* [EXERCISE OBJECTIVE]: Copy all lines in the data that contain the string "旋转等动作".

#### SOURCE INFORMATION ####

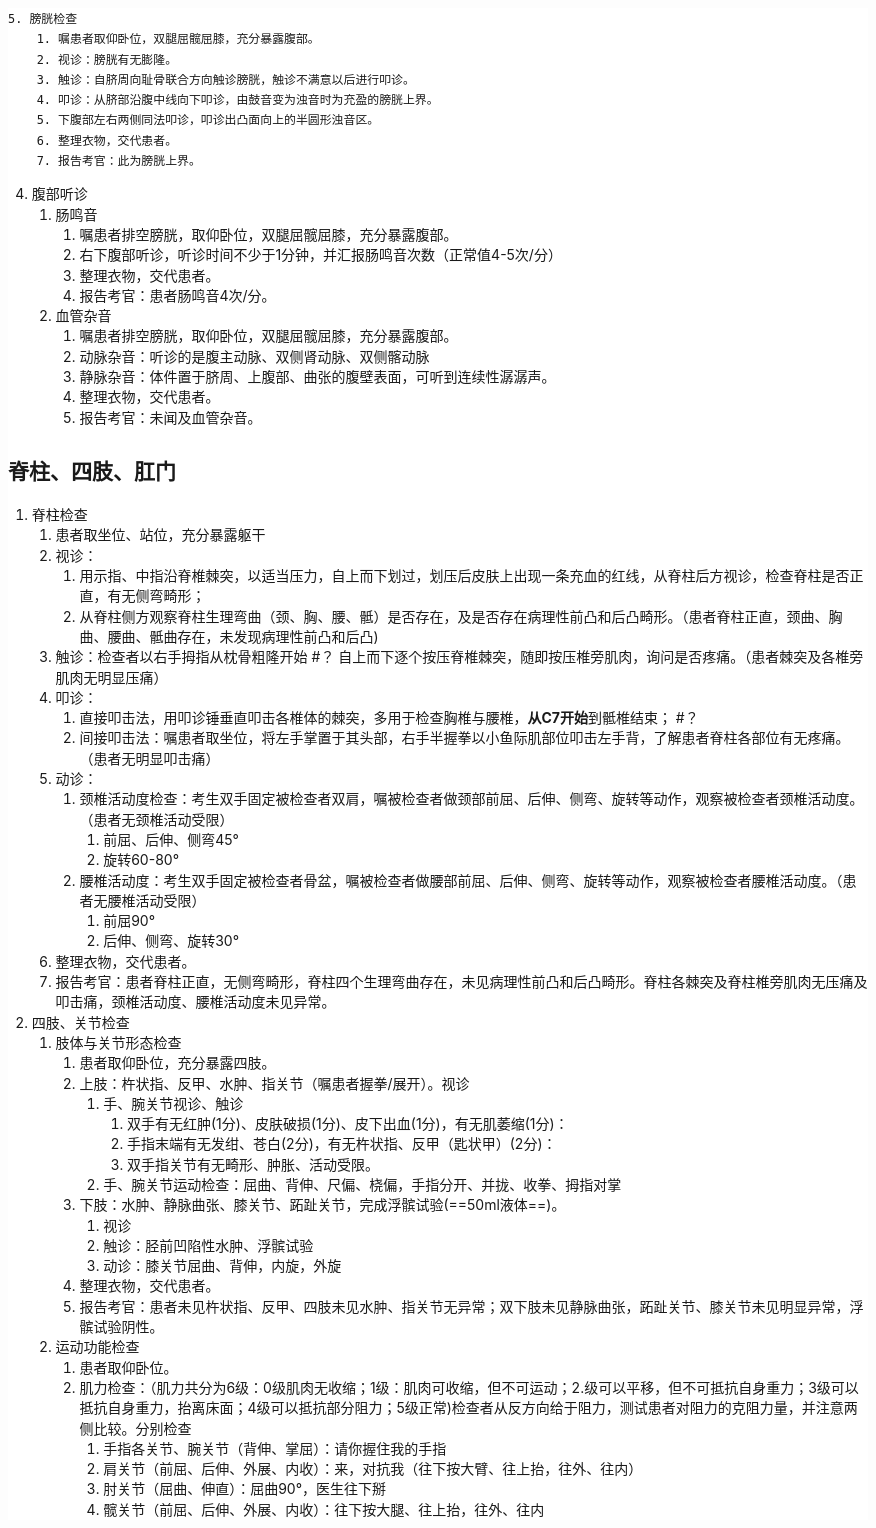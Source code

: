 	5. 膀胱检查
		1. 嘱患者取仰卧位，双腿屈髋屈膝，充分暴露腹部。
		2. 视诊：膀胱有无膨隆。
		3. 触诊：自脐周向耻骨联合方向触诊膀胱，触诊不满意以后进行叩诊。
		4. 叩诊：从脐部沿腹中线向下叩诊，由鼓音变为浊音时为充盈的膀胱上界。
		5. 下腹部左右两侧同法叩诊，叩诊出凸面向上的半圆形浊音区。
		6. 整理衣物，交代患者。
		7. 报告考官：此为膀胱上界。
4. 腹部听诊
	1. 肠鸣音
		1. 嘱患者排空膀胱，取仰卧位，双腿屈髋屈膝，充分暴露腹部。
		2. 右下腹部听诊，听诊时间不少于1分钟，并汇报肠鸣音次数（正常值4-5次/分）
		3. 整理衣物，交代患者。
		4. 报告考官：患者肠鸣音4次/分。
	2. 血管杂音
		1. 嘱患者排空膀胱，取仰卧位，双腿屈髋屈膝，充分暴露腹部。
		2. 动脉杂音：听诊的是腹主动脉、双侧肾动脉、双侧髂动脉
		3. 静脉杂音：体件置于脐周、上腹部、曲张的腹壁表面，可听到连续性潺潺声。
		4. 整理衣物，交代患者。
		5. 报告考官：未闻及血管杂音。
## 脊柱、四肢、肛门
1. 脊柱检查
	1. 患者取坐位、站位，充分暴露躯干
	2. 视诊：
		1. 用示指、中指沿脊椎棘突，以适当压力，自上而下划过，划压后皮肤上出现一条充血的红线，从脊柱后方视诊，检查脊柱是否正直，有无侧弯畸形；
		2. 从脊柱侧方观察脊柱生理弯曲（颈、胸、腰、骶）是否存在，及是否存在病理性前凸和后凸畸形。（患者脊柱正直，颈曲、胸曲、腰曲、骶曲存在，未发现病理性前凸和后凸)
	3. 触诊：检查者以右手拇指从枕骨粗隆开始 #？ 自上而下逐个按压脊椎棘突，随即按压椎旁肌肉，询问是否疼痛。（患者棘突及各椎旁肌肉无明显压痛）
	4. 叩诊：
		1. 直接叩击法，用叩诊锤垂直叩击各椎体的棘突，多用于检查胸椎与腰椎，**从C7开始**到骶椎结束； #？ 
		2. 间接叩击法：嘱患者取坐位，将左手掌置于其头部，右手半握拳以小鱼际肌部位叩击左手背，了解患者脊柱各部位有无疼痛。（患者无明显叩击痛）
	5. 动诊：
		1. 颈椎活动度检查：考生双手固定被检查者双肩，嘱被检查者做颈部前屈、后伸、侧弯、旋转等动作，观察被检查者颈椎活动度。（患者无颈椎活动受限）
			1. 前屈、后伸、侧弯45°
			2. 旋转60-80°
		2. 腰椎活动度：考生双手固定被检查者骨盆，嘱被检查者做腰部前屈、后伸、侧弯、旋转等动作，观察被检查者腰椎活动度。（患者无腰椎活动受限）
			1. 前屈90°
			2. 后伸、侧弯、旋转30°
	6. 整理衣物，交代患者。
	7. 报告考官：患者脊柱正直，无侧弯畸形，脊柱四个生理弯曲存在，未见病理性前凸和后凸畸形。脊柱各棘突及脊柱椎旁肌肉无压痛及叩击痛，颈椎活动度、腰椎活动度未见异常。
2. 四肢、关节检查
	1. 肢体与关节形态检查
		1. 患者取仰卧位，充分暴露四肢。
		2. 上肢：杵状指、反甲、水肿、指关节（嘱患者握拳/展开）。视诊
			1. 手、腕关节视诊、触诊
				1. 双手有无红肿(1分)、皮肤破损(1分)、皮下出血(1分)，有无肌萎缩(1分)：
				2. 手指末端有无发绀、苍白(2分)，有无杵状指、反甲（匙状甲）(2分)：
				3. 双手指关节有无畸形、肿胀、活动受限。
			2. 手、腕关节运动检查：屈曲、背伸、尺偏、桡偏，手指分开、并拢、收拳、拇指对掌
		3. 下肢：水肿、静脉曲张、膝关节、跖趾关节，完成浮髌试验(==50ml液体==)。
			1. 视诊
			2. 触诊：胫前凹陷性水肿、浮髌试验
			3. 动诊：膝关节屈曲、背伸，内旋，外旋
		4. 整理衣物，交代患者。
		5. 报告考官：患者未见杵状指、反甲、四肢未见水肿、指关节无异常；双下肢未见静脉曲张，跖趾关节、膝关节未见明显异常，浮髌试验阴性。
	2. 运动功能检查
		1. 患者取仰卧位。
		2. 肌力检查：（肌力共分为6级：0级肌肉无收缩；1级：肌肉可收缩，但不可运动；2.级可以平移，但不可抵抗自身重力；3级可以抵抗自身重力，抬离床面；4级可以抵抗部分阻力；5级正常)检查者从反方向给于阻力，测试患者对阻力的克阻力量，并注意两侧比较。分别检查
			1. 手指各关节、腕关节（背伸、掌屈）：请你握住我的手指
			2. 肩关节（前屈、后伸、外展、内收）：来，对抗我（往下按大臂、往上抬，往外、往内）
			3. 肘关节（屈曲、伸直）：屈曲90°，医生往下掰
			4. 髋关节（前屈、后伸、外展、内收）：往下按大腿、往上抬，往外、往内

####

* [TASK SOLUTION]:
		1. 颈椎活动度检查：考生双手固定被检查者双肩，嘱被检查者做颈部前屈、后伸、侧弯、旋转等动作，观察被检查者颈椎活动度。（患者无颈椎活动受限）
		2. 腰椎活动度：考生双手固定被检查者骨盆，嘱被检查者做腰部前屈、后伸、侧弯、旋转等动作，观察被检查者腰椎活动度。（患者无腰椎活动受限）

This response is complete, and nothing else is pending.